Wednesday, April 8, 2009

Look Away

Seriously, just turn away and read no further. I do not know why I post this, but here goes. I have stomach issues. I have had them ever since I had a horrible case of Mono after my freshman year of college. At that time, my body was producing too much bile and I've had problems with my stomach or gall bladder ever since. If I eat pizza, lettuce, butter, wings, etc. I will hate life about 8 hours later. Until now I've been able to deal with it, but it is getting out of control.

Holly had a friend who just had her gall bladder removed this week. They were discussing the symptoms over Facebook when Holly mistakenly posted this as her status instead of a wall post to her friend: "He has an attack probably once or twice (sometimes more) a month. Pizza definitely does him in! He has cold sweats and lots of pain. It usually happens between 4 to 6 hours after he ate whatever sets it off." And oh how the comments poured in on this one. Laughter seemed to be a common theme among all those who chimed in.
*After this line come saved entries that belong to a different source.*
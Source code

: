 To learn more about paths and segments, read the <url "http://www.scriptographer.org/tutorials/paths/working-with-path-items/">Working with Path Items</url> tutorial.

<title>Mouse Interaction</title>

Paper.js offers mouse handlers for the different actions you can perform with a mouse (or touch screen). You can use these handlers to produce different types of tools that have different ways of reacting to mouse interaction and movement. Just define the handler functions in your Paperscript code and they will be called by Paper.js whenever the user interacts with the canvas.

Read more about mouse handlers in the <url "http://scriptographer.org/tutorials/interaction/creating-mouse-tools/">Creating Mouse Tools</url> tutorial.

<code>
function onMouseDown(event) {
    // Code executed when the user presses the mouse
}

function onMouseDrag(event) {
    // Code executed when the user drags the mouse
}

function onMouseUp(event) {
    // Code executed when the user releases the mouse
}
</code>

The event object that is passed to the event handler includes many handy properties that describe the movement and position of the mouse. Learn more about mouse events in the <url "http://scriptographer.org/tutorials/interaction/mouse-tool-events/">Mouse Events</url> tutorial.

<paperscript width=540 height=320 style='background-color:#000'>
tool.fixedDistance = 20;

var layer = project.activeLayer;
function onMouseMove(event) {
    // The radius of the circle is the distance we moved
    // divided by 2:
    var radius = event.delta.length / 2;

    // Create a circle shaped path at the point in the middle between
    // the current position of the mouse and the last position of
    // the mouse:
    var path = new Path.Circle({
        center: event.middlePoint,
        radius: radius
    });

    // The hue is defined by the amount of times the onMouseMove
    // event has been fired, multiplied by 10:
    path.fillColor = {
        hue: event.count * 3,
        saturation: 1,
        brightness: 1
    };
Well laugh it up buddies! I'll show you! Tomorrow night I'm going to relay one such story of pain and agony due to gastrointestinal failure that will forever change your life. I make no apologies for the dichotomy that exists here at Pertaining to All Things Robertesque. In fact, what did you think "All Things" meant? Only spiritual? Only serious? Oh no, I relate stories about my kids pooping in the tub right next to a discourse on faith. That's just how I roll, or role. So anyway, I warn you now that if you are weak at the stomach (like me) look away tomorrow. I'm going to unleash a true tale of just one episode when my malfunctioning gall bladder went haywire, and I annihilated a local convenience store wash room. We'll see who's laughing then. Hasta mañana.